ACTIVITY: Tell how many lines below include the word "excerpt". Only the number should appear.

*** Opening of DATASET RECORDS ***

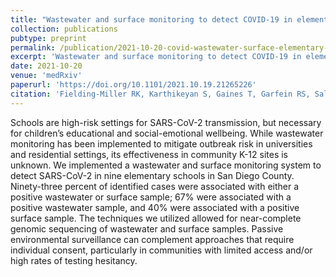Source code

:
 ```yaml
---
title: "Wastewater and surface monitoring to detect COVID-19 in elementary school settings: The Safer at School Early Alert project"
collection: publications
pubtype: preprint
permalink: /publication/2021-10-20-covid-wastewater-surface-elementary-school
excerpt: 'Wastewater and surface monitoring to detect COVID-19 in elementary school settings: The Safer at School Early Alert project'
date: 2021-10-20
venue: 'medRxiv'
paperurl: 'https://doi.org/10.1101/2021.10.19.21265226'
citation: 'Fielding-Miller RK, Karthikeyan S, Gaines T, Garfein RS, Salido RA, Cantu V, Kohn L, Wijaya FC, Flores M, Omaleki V, Majnoonian A, Martin NK, Austin D, Laurent LC, Gonzalez-Zuniga P, Nguyen M, Vo AV, Le TT, Duong D, Hassani A, Tweeten S, Jepsen K, Henson B, Hakim A, Birmingham A, Mark AM, Nasamran CA, Rosenthal SB, <b>Moshiri N</b>, Fisch KM, Humphrey G, Farmer S, Tubb H, Valles T, Morris J, Kang J, Khaleghi B, Young C, Akel AD, Eilert S, Eno J, Curewitz K, Rosing T, Knight R (2021). "Wastewater and surface monitoring to detect COVID-19 in elementary school settings: The Safer at School Early Alert project". <i>medRxiv</i>. <a href="https://doi.org/10.1101/2021.10.19.21265226" target="_blank">doi:10.1101/2021.10.19.21265226</a>'
---
```

Schools are high-risk settings for SARS-CoV-2 transmission, but necessary for children’s educational and social-emotional wellbeing. While wastewater monitoring has been implemented to mitigate outbreak risk in universities and residential settings, its effectiveness in community K-12 sites is unknown. We implemented a wastewater and surface monitoring system to detect SARS-CoV-2 in nine elementary schools in San Diego County. Ninety-three percent of identified cases were associated with either a positive wastewater or surface sample; 67% were associated with a positive wastewater sample, and 40% were associated with a positive surface sample. The techniques we utilized allowed for near-complete genomic sequencing of wastewater and surface samples. Passive environmental surveillance can complement approaches that require individual consent, particularly in communities with limited access and/or high rates of testing hesitancy.
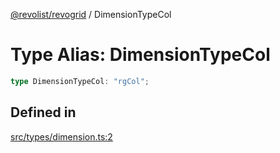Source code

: [@revolist/revogrid](README.md) / DimensionTypeCol

# Type Alias: DimensionTypeCol

```ts
type DimensionTypeCol: "rgCol";
```

## Defined in

[src/types/dimension.ts:2](https://github.com/revolist/revogrid/blob/4056bfa6a410a4e819b4e23d2047ed6d5d60c1ea/src/types/dimension.ts#L2)
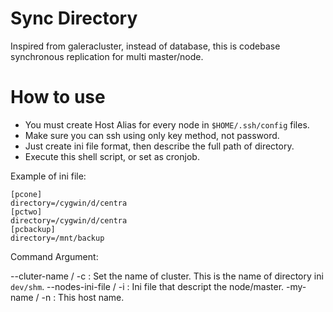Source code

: # Sync Directory

Inspired from galeracluster, instead of database, this is codebase synchronous replication for multi master/node.

# How to use

- You must create Host Alias for every node in `$HOME/.ssh/config` files.
- Make sure you can ssh using only key method, not password.
- Just create ini file format, then describe the full path of directory.
- Execute this shell script, or set as cronjob.

Example of ini file:

```
[pcone]
directory=/cygwin/d/centra
[pctwo]
directory=/cygwin/d/centra
[pcbackup]
directory=/mnt/backup
```

Command Argument:

--cluter-name / -c : Set the name of cluster. This is the name of directory ini `dev/shm`.
--nodes-ini-file / -i : Ini file that descript the node/master.
-my-name / -n : This host name.
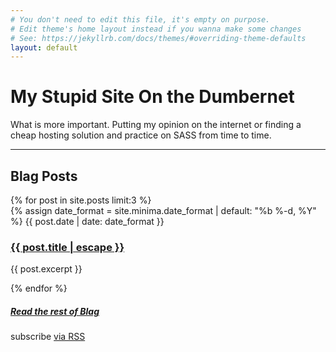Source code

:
 ```yaml
---
# You don't need to edit this file, it's empty on purpose.
# Edit theme's home layout instead if you wanna make some changes
# See: https://jekyllrb.com/docs/themes/#overriding-theme-defaults
layout: default
---
```


<div class="home">
  <h1 class="page-heading">My Stupid Site On the Dumbernet</h1>
  <p>
  What is more important.  Putting my opinion on the internet or finding a cheap hosting solution and practice on SASS from time to time.</p>
  <hr />
  <h2 class="page-heading">Blag Posts</h2>
  <div class="row marketing">
      {% for post in site.posts limit:3 %}
      <div class="col-lg-4">
        {% assign date_format = site.minima.date_format | default: "%b %-d, %Y" %}
        <span class="post-meta">{{ post.date | date: date_format }}</span>
        <h3>
          <a class="post-link" href="{{ post.url | relative_url }}">{{ post.title | escape }}</a>
        </h3>
        <p>{{ post.excerpt }}</p>
      </div>
    {% endfor %}
  </div>
  <div class="row">
    <div class="col-lg-12">
        <h5 class="text-right"><a class="page-link" href="{{ site.baseurl }}{% link blag/index.html %}">Read the rest of Blag</a></h5>
    </div>
  </div>
  <div class="row">
    <div class="col-lg-12">
      <p class="rss-subscribe">subscribe <a href="{{ "/feed.xml" | relative_url }}">via RSS</a></p>
    </div>
  </div>
</div>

*** Close of DATASET RECORDS ***

SOLUTION TO THE PROBLEM: 2